FTC, YEAH YOU KNOW ME – The Federal Trade Commission filed a lawsuit against Live Nation and Ticketmaster accusing the concert giants of advertising misleading ticket prices and allowing scalpers to buy up tickets and resell them at inflated prices. The case came months after the agency sued a ticket broker that allegedly used thousands of fake Ticketmaster accounts to buy and resell tickets to Taylor Swift concerts and other events — and two years after Live Nation was hit with a sweeping monopoly lawsuit by the U.S. Department of Justice.
HYPE VID SETTLEMENT – Mike Tyson settled a lawsuit claiming he illegally used the Jay-Z, DMX and Ja Rule song “Murdergram” in an Instagram video promoting his boxing match against Jake Paul. The case was filed by Ty Fyffe, a producer and co-writer of the 1998 track who claimed that Tyson had willfully infringed his copyrights by using the song in a training video ahead of his much-hyped fight with Paul.
LOSE YOUR … CASE? – Meta urged a federal judge to dismiss a lawsuit from Eight Mile Style, a music publisher that owns hundreds of Eminem songs, which claims the social media giant made “Lose Yourself” and other iconic tracks available to billions of users. In the motion, Facebook’s lawyers argued the case was “remarkably short on specifics” about actual infringing material: “Fanciful estimates are not a substitute for well-pleaded facts,” the company wrote.
NEVER MEANT TO CAUSE YOU ANY PAIN – The Prince estate asked a judge to dismiss a lawsuit by the late singer’s Purple Rain co-star Apollonia (Patty Kotero) that claims the estate is trying to “steal” her name, arguing it has no intention of forcing her to change her name — and has repeatedly told her as much. The filing did say, however, that Apollonia secured her own trademarks during “the chaotic period following Prince’s death.”
SEX TAPE LEAK CASE – Colombian pop star Beéle was hit with a lawsuit alleging invasion of privacy and sexual cyberharassment from ex-girlfriend Isabella Ladera, claiming he is responsible for leaking their sex tape. Beéle’s reps have denied that he was the source of the leak and said the singer is “also a victim,” but Ladera’s lawsuit placed the blame squarely on him: “Only two people had the videos, and Ladera had already erased them almost a year and a half before.”

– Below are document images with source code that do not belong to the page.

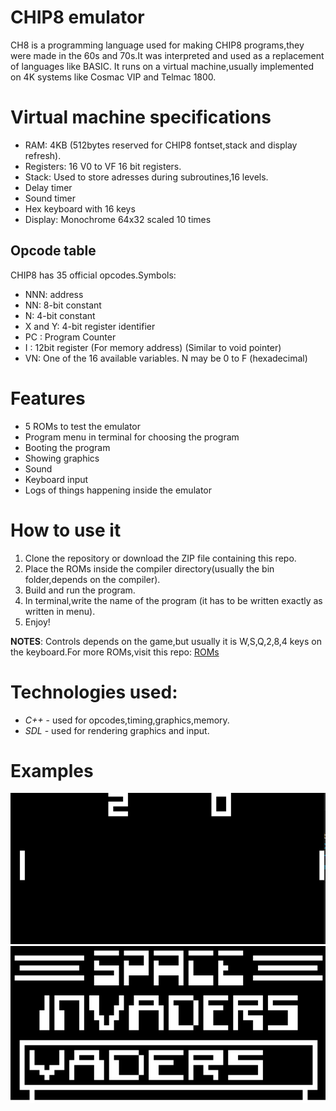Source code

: # CHIP8 emulator

CH8 is a programming language used for making CHIP8 programs,they were made in the 60s and 70s.It was interpreted and used as a replacement of languages like BASIC. It runs on a virtual machine,usually implemented on 4K systems like Cosmac VIP and Telmac 1800.

# Virtual machine specifications

- RAM: 4KB (512bytes reserved for CHIP8 fontset,stack and display refresh). 
- Registers: 16 V0 to VF 16 bit registers.
- Stack: Used to store adresses during subroutines,16 levels.
- Delay timer
- Sound timer
- Hex keyboard with 16 keys
- Display: Monochrome 64x32 scaled 10 times

## Opcode table

CHIP8 has 35 official opcodes.Symbols:
- NNN: address
- NN: 8-bit constant
- N: 4-bit constant
- X and Y: 4-bit register identifier
- PC : Program Counter
- I : 12bit register (For memory address) (Similar to void pointer)
- VN: One of the 16 available variables. N may be 0 to F (hexadecimal)

# Features
- 5 ROMs to test the emulator
- Program menu in terminal for choosing the program
- Booting the program
- Showing graphics
- Sound
- Keyboard input
- Logs of things happening inside the emulator

# How to use it

1. Clone the repository or download the ZIP file containing this repo.
2. Place the ROMs inside the compiler directory(usually the bin folder,depends on the compiler).
3. Build and run the program.
4. In terminal,write the name of the program (it has to be written exactly as written in menu).
5. Enjoy!

**NOTES**: Controls depends on the game,but usually it is W,S,Q,2,8,4 keys on the keyboard.For more ROMs,visit this repo: [ROMs](https://github.com/dmatlack/chip8/tree/master/roms)

# Technologies used:

- *C++* - used for opcodes,timing,graphics,memory.
- *SDL* - used for rendering graphics and input.

# Examples

![Pong](images/pong.png)
![Space Invaders](images/space%20invaders.png)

MEGAN THEE PLAINTIFF – Lawyers for Megan Thee Stallion argued in court filings that the social media personality DJ Akademiks must reveal whether Tory Lanez sent him a confidential DNA testing report during the singer’s criminal case. The filings came amid discovery in a defamation case against Milagro Gramz, a gossip blogger and ardent online defender of Lanez.